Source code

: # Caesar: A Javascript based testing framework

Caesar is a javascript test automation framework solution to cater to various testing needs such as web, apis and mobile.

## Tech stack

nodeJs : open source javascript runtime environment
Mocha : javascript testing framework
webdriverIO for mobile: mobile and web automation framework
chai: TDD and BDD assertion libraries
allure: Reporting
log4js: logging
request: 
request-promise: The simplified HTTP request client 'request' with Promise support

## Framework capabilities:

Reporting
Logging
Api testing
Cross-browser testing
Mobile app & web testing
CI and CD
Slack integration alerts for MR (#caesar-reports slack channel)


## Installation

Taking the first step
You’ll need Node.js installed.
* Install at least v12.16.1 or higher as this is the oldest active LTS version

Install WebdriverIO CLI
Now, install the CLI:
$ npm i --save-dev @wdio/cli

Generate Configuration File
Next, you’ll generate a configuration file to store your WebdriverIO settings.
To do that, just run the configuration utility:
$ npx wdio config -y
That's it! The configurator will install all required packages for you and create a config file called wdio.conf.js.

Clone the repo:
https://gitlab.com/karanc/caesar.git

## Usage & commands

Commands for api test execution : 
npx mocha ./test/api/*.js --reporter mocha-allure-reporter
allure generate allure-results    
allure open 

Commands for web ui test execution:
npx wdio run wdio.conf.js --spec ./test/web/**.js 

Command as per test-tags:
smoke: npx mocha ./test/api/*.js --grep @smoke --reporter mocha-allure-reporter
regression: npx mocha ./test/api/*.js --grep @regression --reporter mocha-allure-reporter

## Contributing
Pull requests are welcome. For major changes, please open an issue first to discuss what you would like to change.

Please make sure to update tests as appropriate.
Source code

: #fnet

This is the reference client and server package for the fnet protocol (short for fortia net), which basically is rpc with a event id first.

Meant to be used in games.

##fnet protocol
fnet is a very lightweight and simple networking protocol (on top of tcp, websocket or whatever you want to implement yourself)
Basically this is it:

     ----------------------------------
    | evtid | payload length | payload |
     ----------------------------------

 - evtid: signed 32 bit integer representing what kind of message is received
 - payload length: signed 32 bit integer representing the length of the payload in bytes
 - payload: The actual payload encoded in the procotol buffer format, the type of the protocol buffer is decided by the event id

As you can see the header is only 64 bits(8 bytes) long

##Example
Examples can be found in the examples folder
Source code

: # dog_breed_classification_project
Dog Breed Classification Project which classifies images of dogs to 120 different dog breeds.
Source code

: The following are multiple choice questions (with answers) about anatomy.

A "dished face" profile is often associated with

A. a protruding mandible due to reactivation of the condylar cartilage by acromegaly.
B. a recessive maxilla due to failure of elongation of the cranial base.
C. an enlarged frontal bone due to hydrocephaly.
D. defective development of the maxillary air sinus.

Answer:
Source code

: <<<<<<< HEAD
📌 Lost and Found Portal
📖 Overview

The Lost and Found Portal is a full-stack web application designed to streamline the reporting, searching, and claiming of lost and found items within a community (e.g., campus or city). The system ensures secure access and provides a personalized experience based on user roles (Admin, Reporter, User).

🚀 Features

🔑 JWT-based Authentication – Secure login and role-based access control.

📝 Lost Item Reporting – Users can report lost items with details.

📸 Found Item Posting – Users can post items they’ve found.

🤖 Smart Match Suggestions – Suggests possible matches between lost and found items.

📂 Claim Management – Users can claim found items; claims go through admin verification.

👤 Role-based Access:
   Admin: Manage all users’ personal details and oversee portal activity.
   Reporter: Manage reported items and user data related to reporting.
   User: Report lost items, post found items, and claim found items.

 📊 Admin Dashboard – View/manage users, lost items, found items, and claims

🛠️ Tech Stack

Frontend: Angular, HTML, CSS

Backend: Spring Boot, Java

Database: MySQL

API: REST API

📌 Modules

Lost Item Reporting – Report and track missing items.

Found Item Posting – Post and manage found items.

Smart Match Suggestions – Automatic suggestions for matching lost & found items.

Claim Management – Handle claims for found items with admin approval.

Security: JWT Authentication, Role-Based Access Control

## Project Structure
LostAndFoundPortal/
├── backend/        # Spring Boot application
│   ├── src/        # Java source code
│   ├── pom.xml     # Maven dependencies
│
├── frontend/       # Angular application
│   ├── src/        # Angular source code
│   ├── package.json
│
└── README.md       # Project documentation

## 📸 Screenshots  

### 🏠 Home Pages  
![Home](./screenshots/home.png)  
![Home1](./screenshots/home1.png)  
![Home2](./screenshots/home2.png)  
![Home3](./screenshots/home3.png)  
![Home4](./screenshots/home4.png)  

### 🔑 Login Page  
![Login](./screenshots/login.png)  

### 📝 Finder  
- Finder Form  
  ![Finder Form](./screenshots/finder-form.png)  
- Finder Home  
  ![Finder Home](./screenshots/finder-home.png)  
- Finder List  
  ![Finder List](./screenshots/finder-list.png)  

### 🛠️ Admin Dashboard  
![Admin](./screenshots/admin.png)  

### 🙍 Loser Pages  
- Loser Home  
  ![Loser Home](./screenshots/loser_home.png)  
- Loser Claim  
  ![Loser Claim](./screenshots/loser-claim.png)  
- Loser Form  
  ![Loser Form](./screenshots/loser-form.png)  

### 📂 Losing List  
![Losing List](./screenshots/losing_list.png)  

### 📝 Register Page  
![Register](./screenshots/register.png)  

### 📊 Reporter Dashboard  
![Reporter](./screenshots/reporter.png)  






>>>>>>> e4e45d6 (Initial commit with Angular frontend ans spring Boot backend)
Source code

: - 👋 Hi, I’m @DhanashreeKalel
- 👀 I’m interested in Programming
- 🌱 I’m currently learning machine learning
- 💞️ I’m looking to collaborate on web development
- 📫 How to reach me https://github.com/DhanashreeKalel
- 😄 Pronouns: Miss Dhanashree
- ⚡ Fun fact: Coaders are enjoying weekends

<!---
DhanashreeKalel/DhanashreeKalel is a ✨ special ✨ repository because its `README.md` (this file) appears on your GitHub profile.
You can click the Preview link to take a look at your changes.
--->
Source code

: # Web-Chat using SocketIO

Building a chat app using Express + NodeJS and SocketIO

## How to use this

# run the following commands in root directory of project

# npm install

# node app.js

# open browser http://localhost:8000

■ Required work:
Output the listing above word for word.

■ Output:
Source code

: # Caesar: A Javascript based testing framework

Caesar is a javascript test automation framework solution to cater to various testing needs such as web, apis and mobile.

## Tech stack

nodeJs : open source javascript runtime environment
Mocha : javascript testing framework
webdriverIO for mobile: mobile and web automation framework
chai: TDD and BDD assertion libraries
allure: Reporting
log4js: logging
request: 
request-promise: The simplified HTTP request client 'request' with Promise support

## Framework capabilities:

Reporting
Logging
Api testing
Cross-browser testing
Mobile app & web testing
CI and CD
Slack integration alerts for MR (#caesar-reports slack channel)


## Installation

Taking the first step
You’ll need Node.js installed.
* Install at least v12.16.1 or higher as this is the oldest active LTS version

Install WebdriverIO CLI
Now, install the CLI:
$ npm i --save-dev @wdio/cli

Generate Configuration File
Next, you’ll generate a configuration file to store your WebdriverIO settings.
To do that, just run the configuration utility:
$ npx wdio config -y
That's it! The configurator will install all required packages for you and create a config file called wdio.conf.js.

Clone the repo:
https://gitlab.com/karanc/caesar.git

## Usage & commands

Commands for api test execution : 
npx mocha ./test/api/*.js --reporter mocha-allure-reporter
allure generate allure-results    
allure open 

Commands for web ui test execution:
npx wdio run wdio.conf.js --spec ./test/web/**.js 

Command as per test-tags:
smoke: npx mocha ./test/api/*.js --grep @smoke --reporter mocha-allure-reporter
regression: npx mocha ./test/api/*.js --grep @regression --reporter mocha-allure-reporter

## Contributing
Pull requests are welcome. For major changes, please open an issue first to discuss what you would like to change.

Please make sure to update tests as appropriate.
Source code

: #fnet

This is the reference client and server package for the fnet protocol (short for fortia net), which basically is rpc with a event id first.

Meant to be used in games.

##fnet protocol
fnet is a very lightweight and simple networking protocol (on top of tcp, websocket or whatever you want to implement yourself)
Basically this is it:

     ----------------------------------
    | evtid | payload length | payload |
     ----------------------------------

 - evtid: signed 32 bit integer representing what kind of message is received
 - payload length: signed 32 bit integer representing the length of the payload in bytes
 - payload: The actual payload encoded in the procotol buffer format, the type of the protocol buffer is decided by the event id

As you can see the header is only 64 bits(8 bytes) long

##Example
Examples can be found in the examples folder
Source code

: # dog_breed_classification_project
Dog Breed Classification Project which classifies images of dogs to 120 different dog breeds.
Source code

: The following are multiple choice questions (with answers) about anatomy.

A "dished face" profile is often associated with

A. a protruding mandible due to reactivation of the condylar cartilage by acromegaly.
B. a recessive maxilla due to failure of elongation of the cranial base.
C. an enlarged frontal bone due to hydrocephaly.
D. defective development of the maxillary air sinus.

Answer:
Source code

: <<<<<<< HEAD
📌 Lost and Found Portal
📖 Overview

The Lost and Found Portal is a full-stack web application designed to streamline the reporting, searching, and claiming of lost and found items within a community (e.g., campus or city). The system ensures secure access and provides a personalized experience based on user roles (Admin, Reporter, User).

🚀 Features

🔑 JWT-based Authentication – Secure login and role-based access control.

📝 Lost Item Reporting – Users can report lost items with details.

📸 Found Item Posting – Users can post items they’ve found.

🤖 Smart Match Suggestions – Suggests possible matches between lost and found items.

📂 Claim Management – Users can claim found items; claims go through admin verification.

👤 Role-based Access:
   Admin: Manage all users’ personal details and oversee portal activity.
   Reporter: Manage reported items and user data related to reporting.
   User: Report lost items, post found items, and claim found items.

 📊 Admin Dashboard – View/manage users, lost items, found items, and claims

🛠️ Tech Stack

Frontend: Angular, HTML, CSS

Backend: Spring Boot, Java

Database: MySQL

API: REST API

📌 Modules

Lost Item Reporting – Report and track missing items.

Found Item Posting – Post and manage found items.

Smart Match Suggestions – Automatic suggestions for matching lost & found items.

Claim Management – Handle claims for found items with admin approval.

Security: JWT Authentication, Role-Based Access Control

## Project Structure
LostAndFoundPortal/
├── backend/        # Spring Boot application
│   ├── src/        # Java source code
│   ├── pom.xml     # Maven dependencies
│
├── frontend/       # Angular application
│   ├── src/        # Angular source code
│   ├── package.json
│
└── README.md       # Project documentation

## 📸 Screenshots  

### 🏠 Home Pages  
![Home](./screenshots/home.png)  
![Home1](./screenshots/home1.png)  
![Home2](./screenshots/home2.png)  
![Home3](./screenshots/home3.png)  
![Home4](./screenshots/home4.png)  

### 🔑 Login Page  
![Login](./screenshots/login.png)  

### 📝 Finder  
- Finder Form  
  ![Finder Form](./screenshots/finder-form.png)  
- Finder Home  
  ![Finder Home](./screenshots/finder-home.png)  
- Finder List  
  ![Finder List](./screenshots/finder-list.png)  

### 🛠️ Admin Dashboard  
![Admin](./screenshots/admin.png)  

### 🙍 Loser Pages  
- Loser Home  
  ![Loser Home](./screenshots/loser_home.png)  
- Loser Claim  
  ![Loser Claim](./screenshots/loser-claim.png)  
- Loser Form  
  ![Loser Form](./screenshots/loser-form.png)  

### 📂 Losing List  
![Losing List](./screenshots/losing_list.png)  

### 📝 Register Page  
![Register](./screenshots/register.png)  

### 📊 Reporter Dashboard  
![Reporter](./screenshots/reporter.png)  






>>>>>>> e4e45d6 (Initial commit with Angular frontend ans spring Boot backend)
Source code

: - 👋 Hi, I’m @DhanashreeKalel
- 👀 I’m interested in Programming
- 🌱 I’m currently learning machine learning
- 💞️ I’m looking to collaborate on web development
- 📫 How to reach me https://github.com/DhanashreeKalel
- 😄 Pronouns: Miss Dhanashree
- ⚡ Fun fact: Coaders are enjoying weekends

<!---
DhanashreeKalel/DhanashreeKalel is a ✨ special ✨ repository because its `README.md` (this file) appears on your GitHub profile.
You can click the Preview link to take a look at your changes.
--->
Source code

: # Web-Chat using SocketIO

Building a chat app using Express + NodeJS and SocketIO

## How to use this

# run the following commands in root directory of project

# npm install

# node app.js

# open browser http://localhost:8000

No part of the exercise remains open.